## TASK DIRECTIONS
With nothing added or dropped, output every record below exactly.

---+---

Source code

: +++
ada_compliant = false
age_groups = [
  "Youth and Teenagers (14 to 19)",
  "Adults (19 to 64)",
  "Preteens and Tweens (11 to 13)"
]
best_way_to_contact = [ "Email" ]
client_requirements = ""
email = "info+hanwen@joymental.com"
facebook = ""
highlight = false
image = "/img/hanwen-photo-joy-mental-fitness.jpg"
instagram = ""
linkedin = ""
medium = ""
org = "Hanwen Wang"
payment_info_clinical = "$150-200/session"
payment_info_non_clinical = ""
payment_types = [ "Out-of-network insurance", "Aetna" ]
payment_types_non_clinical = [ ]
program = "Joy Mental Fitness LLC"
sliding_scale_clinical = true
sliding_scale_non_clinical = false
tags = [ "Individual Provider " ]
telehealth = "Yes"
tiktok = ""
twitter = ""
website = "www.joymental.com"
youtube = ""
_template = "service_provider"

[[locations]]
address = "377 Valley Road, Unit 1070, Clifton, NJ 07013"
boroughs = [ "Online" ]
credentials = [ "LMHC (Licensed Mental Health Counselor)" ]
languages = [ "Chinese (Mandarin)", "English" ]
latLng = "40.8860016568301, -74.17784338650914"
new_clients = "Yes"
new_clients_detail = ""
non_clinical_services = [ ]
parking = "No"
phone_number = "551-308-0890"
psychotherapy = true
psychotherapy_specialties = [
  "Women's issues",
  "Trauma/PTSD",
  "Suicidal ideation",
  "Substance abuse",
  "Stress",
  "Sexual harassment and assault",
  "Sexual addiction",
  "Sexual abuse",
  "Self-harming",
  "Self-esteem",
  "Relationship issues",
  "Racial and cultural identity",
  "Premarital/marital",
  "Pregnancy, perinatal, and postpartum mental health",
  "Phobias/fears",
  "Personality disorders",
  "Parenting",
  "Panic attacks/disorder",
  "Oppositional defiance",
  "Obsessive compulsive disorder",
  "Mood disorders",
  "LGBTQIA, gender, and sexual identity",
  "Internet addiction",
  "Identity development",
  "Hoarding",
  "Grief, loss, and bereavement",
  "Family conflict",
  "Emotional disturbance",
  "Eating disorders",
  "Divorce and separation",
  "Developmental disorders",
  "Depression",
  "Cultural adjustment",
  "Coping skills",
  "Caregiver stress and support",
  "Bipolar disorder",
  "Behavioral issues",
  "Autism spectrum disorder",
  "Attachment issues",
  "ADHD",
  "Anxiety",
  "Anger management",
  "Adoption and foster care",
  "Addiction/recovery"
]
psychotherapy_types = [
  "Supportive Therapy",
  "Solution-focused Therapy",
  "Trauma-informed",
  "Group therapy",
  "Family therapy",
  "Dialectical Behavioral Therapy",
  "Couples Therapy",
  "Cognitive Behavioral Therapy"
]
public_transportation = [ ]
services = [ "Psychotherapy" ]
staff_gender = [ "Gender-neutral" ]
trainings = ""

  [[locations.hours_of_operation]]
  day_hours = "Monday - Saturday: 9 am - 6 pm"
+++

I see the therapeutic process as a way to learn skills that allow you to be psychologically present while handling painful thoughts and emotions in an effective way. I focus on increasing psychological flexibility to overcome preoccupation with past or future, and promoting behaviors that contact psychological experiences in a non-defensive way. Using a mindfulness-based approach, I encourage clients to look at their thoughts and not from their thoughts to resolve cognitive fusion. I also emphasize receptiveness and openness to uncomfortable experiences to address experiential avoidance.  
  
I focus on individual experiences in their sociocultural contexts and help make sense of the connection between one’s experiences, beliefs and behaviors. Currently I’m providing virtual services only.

---+---

## YOUR SOLUTION
Source code

: +++
ada_compliant = false
age_groups = [
  "Youth and Teenagers (14 to 19)",
  "Adults (19 to 64)",
  "Preteens and Tweens (11 to 13)"
]
best_way_to_contact = [ "Email" ]
client_requirements = ""
email = "info+hanwen@joymental.com"
facebook = ""
highlight = false
image = "/img/hanwen-photo-joy-mental-fitness.jpg"
instagram = ""
linkedin = ""
medium = ""
org = "Hanwen Wang"
payment_info_clinical = "$150-200/session"
payment_info_non_clinical = ""
payment_types = [ "Out-of-network insurance", "Aetna" ]
payment_types_non_clinical = [ ]
program = "Joy Mental Fitness LLC"
sliding_scale_clinical = true
sliding_scale_non_clinical = false
tags = [ "Individual Provider " ]
telehealth = "Yes"
tiktok = ""
twitter = ""
website = "www.joymental.com"
youtube = ""
_template = "service_provider"

[[locations]]
address = "377 Valley Road, Unit 1070, Clifton, NJ 07013"
boroughs = [ "Online" ]
credentials = [ "LMHC (Licensed Mental Health Counselor)" ]
languages = [ "Chinese (Mandarin)", "English" ]
latLng = "40.8860016568301, -74.17784338650914"
new_clients = "Yes"
new_clients_detail = ""
non_clinical_services = [ ]
parking = "No"
phone_number = "551-308-0890"
psychotherapy = true
psychotherapy_specialties = [
  "Women's issues",
  "Trauma/PTSD",
  "Suicidal ideation",
  "Substance abuse",
  "Stress",
  "Sexual harassment and assault",
  "Sexual addiction",
  "Sexual abuse",
  "Self-harming",
  "Self-esteem",
  "Relationship issues",
  "Racial and cultural identity",
  "Premarital/marital",
  "Pregnancy, perinatal, and postpartum mental health",
  "Phobias/fears",
  "Personality disorders",
  "Parenting",
  "Panic attacks/disorder",
  "Oppositional defiance",
  "Obsessive compulsive disorder",
  "Mood disorders",
  "LGBTQIA, gender, and sexual identity",
  "Internet addiction",
  "Identity development",
  "Hoarding",
  "Grief, loss, and bereavement",
  "Family conflict",
  "Emotional disturbance",
  "Eating disorders",
  "Divorce and separation",
  "Developmental disorders",
  "Depression",
  "Cultural adjustment",
  "Coping skills",
  "Caregiver stress and support",
  "Bipolar disorder",
  "Behavioral issues",
  "Autism spectrum disorder",
  "Attachment issues",
  "ADHD",
  "Anxiety",
  "Anger management",
  "Adoption and foster care",
  "Addiction/recovery"
]
psychotherapy_types = [
  "Supportive Therapy",
  "Solution-focused Therapy",
  "Trauma-informed",
  "Group therapy",
  "Family therapy",
  "Dialectical Behavioral Therapy",
  "Couples Therapy",
  "Cognitive Behavioral Therapy"
]
public_transportation = [ ]
services = [ "Psychotherapy" ]
staff_gender = [ "Gender-neutral" ]
trainings = ""

  [[locations.hours_of_operation]]
  day_hours = "Monday - Saturday: 9 am - 6 pm"
+++

I see the therapeutic process as a way to learn skills that allow you to be psychologically present while handling painful thoughts and emotions in an effective way. I focus on increasing psychological flexibility to overcome preoccupation with past or future, and promoting behaviors that contact psychological experiences in a non-defensive way. Using a mindfulness-based approach, I encourage clients to look at their thoughts and not from their thoughts to resolve cognitive fusion. I also emphasize receptiveness and openness to uncomfortable experiences to address experiential avoidance.  
  
I focus on individual experiences in their sociocultural contexts and help make sense of the connection between one’s experiences, beliefs and behaviors. Currently I’m providing virtual services only.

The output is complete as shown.